ヨコチマとかワタチって言ってるイメージがあったんですけど、実は結構ちゃんとした口調なんですね。
じゃあどうぞ。


第十三話 私にも意地があるんです

 パピリオ。

 “大霊障”において魔神アシュタロスの尖兵として人界で暴れまわった三人娘の末、蝶の化身。

 その身に秘める力は凄まじく人間とは文字通り桁が違うが、外見通りに口調も幼く精神年齢もまた同様に幼い。

 そんな彼女であるから、生みの親と姉の死、残ったもう一人の姉と離れ離れになっているという状況は辛く厳しいものであっただろう。

 しかし、幼いと同時に彼女はとても聡くもあった。

 戦犯として処断されるのを回避できたのは、情状を酌量されたが故の特例であること。
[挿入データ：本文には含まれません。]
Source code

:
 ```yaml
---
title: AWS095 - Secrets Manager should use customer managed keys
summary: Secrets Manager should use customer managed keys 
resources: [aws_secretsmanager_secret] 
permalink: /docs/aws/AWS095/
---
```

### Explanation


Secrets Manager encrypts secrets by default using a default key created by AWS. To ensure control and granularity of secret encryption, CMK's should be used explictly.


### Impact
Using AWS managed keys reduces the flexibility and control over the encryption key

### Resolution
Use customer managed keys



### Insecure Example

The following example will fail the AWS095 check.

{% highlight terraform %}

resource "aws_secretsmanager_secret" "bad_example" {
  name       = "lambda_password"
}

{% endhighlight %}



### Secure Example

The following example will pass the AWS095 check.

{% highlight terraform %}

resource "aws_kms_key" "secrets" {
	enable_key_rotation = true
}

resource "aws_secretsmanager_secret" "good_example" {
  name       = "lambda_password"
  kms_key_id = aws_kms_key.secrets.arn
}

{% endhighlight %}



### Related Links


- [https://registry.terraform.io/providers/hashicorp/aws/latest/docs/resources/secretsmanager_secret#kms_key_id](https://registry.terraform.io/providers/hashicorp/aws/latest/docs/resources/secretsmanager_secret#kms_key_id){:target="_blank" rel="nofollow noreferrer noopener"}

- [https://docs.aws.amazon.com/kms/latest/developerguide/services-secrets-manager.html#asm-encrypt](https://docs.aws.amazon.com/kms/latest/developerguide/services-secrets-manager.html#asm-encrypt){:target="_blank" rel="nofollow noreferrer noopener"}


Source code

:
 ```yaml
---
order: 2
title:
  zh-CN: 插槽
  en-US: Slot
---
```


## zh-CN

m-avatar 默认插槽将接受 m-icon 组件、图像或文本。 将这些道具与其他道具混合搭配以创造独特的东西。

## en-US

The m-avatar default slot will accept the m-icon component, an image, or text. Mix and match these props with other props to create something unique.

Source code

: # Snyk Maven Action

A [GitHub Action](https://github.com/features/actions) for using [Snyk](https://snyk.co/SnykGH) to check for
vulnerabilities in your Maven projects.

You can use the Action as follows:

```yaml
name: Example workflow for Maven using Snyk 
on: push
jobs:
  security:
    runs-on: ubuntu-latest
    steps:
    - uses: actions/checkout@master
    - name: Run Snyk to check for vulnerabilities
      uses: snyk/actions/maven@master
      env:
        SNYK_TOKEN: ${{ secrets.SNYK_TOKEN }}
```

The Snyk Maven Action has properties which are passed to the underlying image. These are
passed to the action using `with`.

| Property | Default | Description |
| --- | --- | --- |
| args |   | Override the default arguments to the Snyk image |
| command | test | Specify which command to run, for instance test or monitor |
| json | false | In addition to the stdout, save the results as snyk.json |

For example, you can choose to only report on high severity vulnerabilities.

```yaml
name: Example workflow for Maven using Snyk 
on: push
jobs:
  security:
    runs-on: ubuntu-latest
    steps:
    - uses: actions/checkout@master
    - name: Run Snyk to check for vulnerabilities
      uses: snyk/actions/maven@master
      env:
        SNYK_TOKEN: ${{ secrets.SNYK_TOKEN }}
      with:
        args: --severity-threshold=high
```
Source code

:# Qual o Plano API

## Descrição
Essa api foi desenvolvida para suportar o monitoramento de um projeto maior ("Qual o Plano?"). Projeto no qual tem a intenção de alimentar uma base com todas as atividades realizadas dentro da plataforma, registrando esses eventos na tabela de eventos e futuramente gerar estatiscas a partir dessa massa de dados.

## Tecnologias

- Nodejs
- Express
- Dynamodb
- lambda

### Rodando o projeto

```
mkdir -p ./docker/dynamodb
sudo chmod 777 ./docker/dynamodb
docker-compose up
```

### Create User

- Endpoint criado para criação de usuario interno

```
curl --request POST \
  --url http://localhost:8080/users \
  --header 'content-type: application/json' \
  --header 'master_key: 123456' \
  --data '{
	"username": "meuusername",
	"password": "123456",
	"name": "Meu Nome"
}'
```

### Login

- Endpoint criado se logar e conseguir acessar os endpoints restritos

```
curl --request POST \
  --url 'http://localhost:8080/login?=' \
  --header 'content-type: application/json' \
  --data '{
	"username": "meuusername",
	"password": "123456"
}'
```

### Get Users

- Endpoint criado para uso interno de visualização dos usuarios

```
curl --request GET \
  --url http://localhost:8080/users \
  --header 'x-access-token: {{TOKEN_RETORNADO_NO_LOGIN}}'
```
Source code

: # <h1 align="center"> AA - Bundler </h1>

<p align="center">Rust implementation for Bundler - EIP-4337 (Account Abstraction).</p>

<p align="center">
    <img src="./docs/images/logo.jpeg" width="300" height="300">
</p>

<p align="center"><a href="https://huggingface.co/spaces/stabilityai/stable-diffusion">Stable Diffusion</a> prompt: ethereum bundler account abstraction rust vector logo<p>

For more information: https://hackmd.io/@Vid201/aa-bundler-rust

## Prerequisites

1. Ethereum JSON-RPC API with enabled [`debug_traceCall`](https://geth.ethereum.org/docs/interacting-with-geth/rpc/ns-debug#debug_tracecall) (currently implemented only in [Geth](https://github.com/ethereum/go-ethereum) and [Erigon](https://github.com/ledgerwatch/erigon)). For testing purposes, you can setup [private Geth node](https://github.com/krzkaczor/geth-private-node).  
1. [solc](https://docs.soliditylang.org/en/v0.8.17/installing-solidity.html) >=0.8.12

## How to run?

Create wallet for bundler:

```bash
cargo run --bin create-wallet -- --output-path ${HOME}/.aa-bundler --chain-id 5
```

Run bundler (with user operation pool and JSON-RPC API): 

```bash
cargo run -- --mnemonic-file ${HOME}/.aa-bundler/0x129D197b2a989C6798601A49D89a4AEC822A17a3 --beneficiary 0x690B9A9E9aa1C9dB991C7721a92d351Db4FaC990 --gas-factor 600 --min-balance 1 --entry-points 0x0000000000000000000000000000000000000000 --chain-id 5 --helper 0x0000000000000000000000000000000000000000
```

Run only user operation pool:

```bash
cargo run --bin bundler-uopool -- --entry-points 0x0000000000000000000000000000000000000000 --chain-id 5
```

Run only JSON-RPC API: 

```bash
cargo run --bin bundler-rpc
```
現状を不服とした態度や行動を示せば、自身のみならず魔界の軍に籍を置く姉にも迷惑をかけること。彼女はそれらを理解していたのである。

 故にかつて自身を含む姉妹で侵攻し壊滅せしめた神族の拠点での生活、優しく迎えてはくれたが見ず知らずの上敵対していた神族との修行の日々。彼女はそれらを受け入れねばならなかった。

 心を許せる者は身近におらず、新たに作るには周囲の神族の立ち位置が特殊すぎた。監督と言えば聞こえはいいが、実質は監視である。自身や当人がそうと思っていなくとも、その一面があるというだけで聡い彼女は心を許しきれずにいたのであった。

 だから、鬱屈した気持ちが爆発するのも時間の問題に過ぎなかったのである。

 

 

 

 食後、パピリオは自室で横島が来るのを待っていた。夕飯の後片付けの最中、横島に後で部屋に行くから待っていろ、と言われたのだ。

 待ち遠しかった。久しぶりに会うヨコシマとどんな話をしよう、何をして遊ぼうか。明日には帰ってしまうのだから、今日はずっと一緒に寝てもらおうか。

 

「あ、そうか……ヨコシマ、明日には帰っちゃうんだ」

 

 自身が呟いた言葉にパピリオは、心のどこかがざわつくのを感じた。そして同時にそれを押さえ込まなければと思った。

 ヨコシマにはヨコシマの生活があるのだから邪魔をしちゃいけない。いつかのようにずっと一緒にいたいなどと考えてはいけない。

 

「パピリオが我儘を言えばヨコシマが困っちゃう。誰かを困らせるようなことしちゃいけないでちゅ」

 

 膝を抱え込んで座り、膝頭に顔を埋め、パピリオは横島が来るのを待っていた。

 

 

 

 

 

 

 

 

 

 

 横島は小竜姫の部屋を訪れ用事を済ませ、パピリオの部屋へと向かっていた。久しぶりに会うパピリオとの交流に心弾ませる、というわけにはいかなかった。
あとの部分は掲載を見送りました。